Aptal

0
216

Bir süredir yaptığım aptallıkları düşünüyorum sıkça. “Yaptığım” derken, tamamlanıp bitmiş bir durum yok ortada. Hâlâ azimle ve sık sık aptallıklar yapmaya devam ediyor, sonra kendime kızıyor, sonra bir daha (en azından son yaptığım gibi) aptallık yapmayacağıma dair kendime söz veriyor ve sonra da bu defa aptallık yapmanın benim için yepyeni bir yolunu bularak döngüyü en başa alıyorum. Artık seviyor muyum, fıtratımda mı var neyse, aptallık yapmadan duramıyorum. İçimi ferahlatan tek şey yalnız olmadığımı bilmek. Dünyada aptallığıyla malul tek insan ben olsaydım işte o zaman kalbim gerçekten çok kırılırdı. 

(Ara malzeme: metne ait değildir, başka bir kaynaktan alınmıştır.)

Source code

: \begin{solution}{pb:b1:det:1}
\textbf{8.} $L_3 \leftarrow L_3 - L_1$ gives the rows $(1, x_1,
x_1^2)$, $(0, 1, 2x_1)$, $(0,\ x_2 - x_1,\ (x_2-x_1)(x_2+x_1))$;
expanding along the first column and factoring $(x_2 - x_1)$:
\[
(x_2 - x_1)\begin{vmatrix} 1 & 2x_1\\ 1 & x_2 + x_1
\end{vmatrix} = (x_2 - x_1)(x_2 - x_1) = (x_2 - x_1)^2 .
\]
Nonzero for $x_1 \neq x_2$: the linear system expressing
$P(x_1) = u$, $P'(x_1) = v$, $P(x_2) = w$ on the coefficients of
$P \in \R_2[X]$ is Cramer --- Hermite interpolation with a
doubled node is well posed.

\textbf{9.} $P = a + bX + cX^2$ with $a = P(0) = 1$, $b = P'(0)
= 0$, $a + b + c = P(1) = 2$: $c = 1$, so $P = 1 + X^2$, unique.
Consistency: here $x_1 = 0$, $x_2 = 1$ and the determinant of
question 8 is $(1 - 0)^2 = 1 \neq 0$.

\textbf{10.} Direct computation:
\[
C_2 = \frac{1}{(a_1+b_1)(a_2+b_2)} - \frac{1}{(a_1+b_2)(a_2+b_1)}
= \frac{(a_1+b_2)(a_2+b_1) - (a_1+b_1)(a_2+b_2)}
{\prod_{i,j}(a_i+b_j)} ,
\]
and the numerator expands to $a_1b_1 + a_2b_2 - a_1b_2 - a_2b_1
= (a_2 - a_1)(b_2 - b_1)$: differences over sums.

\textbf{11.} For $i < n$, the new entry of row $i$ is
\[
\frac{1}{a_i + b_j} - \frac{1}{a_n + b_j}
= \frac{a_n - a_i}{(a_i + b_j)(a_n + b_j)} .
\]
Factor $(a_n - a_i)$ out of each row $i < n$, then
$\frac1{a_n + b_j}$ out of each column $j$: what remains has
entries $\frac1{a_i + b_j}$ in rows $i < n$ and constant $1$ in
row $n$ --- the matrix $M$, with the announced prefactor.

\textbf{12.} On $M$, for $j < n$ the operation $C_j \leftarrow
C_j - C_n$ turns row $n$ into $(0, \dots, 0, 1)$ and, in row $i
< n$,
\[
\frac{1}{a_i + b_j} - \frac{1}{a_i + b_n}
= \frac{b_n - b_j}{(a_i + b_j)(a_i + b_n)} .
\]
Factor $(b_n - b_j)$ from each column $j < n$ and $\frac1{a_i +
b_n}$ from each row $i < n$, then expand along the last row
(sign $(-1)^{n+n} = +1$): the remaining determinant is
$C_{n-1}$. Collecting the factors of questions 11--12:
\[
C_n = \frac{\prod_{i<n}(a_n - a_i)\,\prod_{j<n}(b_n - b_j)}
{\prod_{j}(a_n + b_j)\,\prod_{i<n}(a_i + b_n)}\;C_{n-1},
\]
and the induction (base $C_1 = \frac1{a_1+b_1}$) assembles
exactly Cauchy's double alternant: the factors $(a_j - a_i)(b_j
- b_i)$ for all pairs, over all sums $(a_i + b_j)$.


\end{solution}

Hollandalı yazar Matthijs von Boxsel, “Aptallık Ansiklopedisi” adlı kitabının hemen başında temel önermesini “Hiç kimse kendi aptallığını anlayacak kadar akıllı değildir.” şeklinde özetliyor. Eğer bu önermeyi doğru kabul edersem karşıma müthiş rahatlatıcı bir seçenek çıkıyor: Aptallıklarımı anlamaya çalışmam nafile bir çabadan öte değil. Demek ki atın rahvan gitmesi için elimden geleni yapabilirim. Diğer taraftan yine aptallık üzerine kafa yormuş bir başkası beni alıp bu defa başka bir çukura atıyor. “Niteliksiz Adam” gibi bir başyapıtı kaleme almış olan ve 20. yüzyılın en önemli romancıları arasında da gösterilen Avusturyalı yazar Robert Musil, Türkçeye “Ahmaklık Üzerine” (Ha ahmaklık ha aptallık) adıyla çevrilen eserinde aptallığı zekâ yetersizliği değil, duygu yetersizliği olarak tanımlıyor ve hatta “akıllı aptallık” şeklinde bir tabir kullanıyor. Boxsel’in zekâdan yana bahtsız aptalı olmak mı, yoksa Musil’in duygusuz dangozu olmak mı? Hangisi daha kötü karar veremiyorum, ama bir sonraki aptallığımda sebebi bulacağıma dair kendime yeminler ediyorum. Bir gün durduk yere ve affınıza mahsuben zart diye uçacağıma dair de yeminler ettiğim oluyor bazen, olur öyle.

Yukarıda da belirttiğim gibi yalnız değilim ve hiç kusura bakmayın bu işte hep beraberiz. Üstelik sadece biz de değil, tarihin neredeyse tamamı bu işe ortak. İnsan düşünen/konuşan/alet yapan hayvan değil de aptallık yapan ve her aptallığında mecburen yeni bir şey keşfeden hayvan olabilir mi acaba diye düşünmeden edemiyorum. İnsanlığın tarihini, insanın aptallığının tarihi olarak düşünmek de mümkün sanki. Dönüp geriye baktığımızda karşımıza öyle bir manzara çıkıyor ki evlere şenlik. Sadece eylem alanında değil, çoğu zaman eylemi önceleyen düşüncede de mükemmel bir aptallıklar külliyatı çıkarmak mümkün. Çeşitli zamanlardan ve coğrafyalardan birkaç örnek bunun ispatı olacaktır zannımca. 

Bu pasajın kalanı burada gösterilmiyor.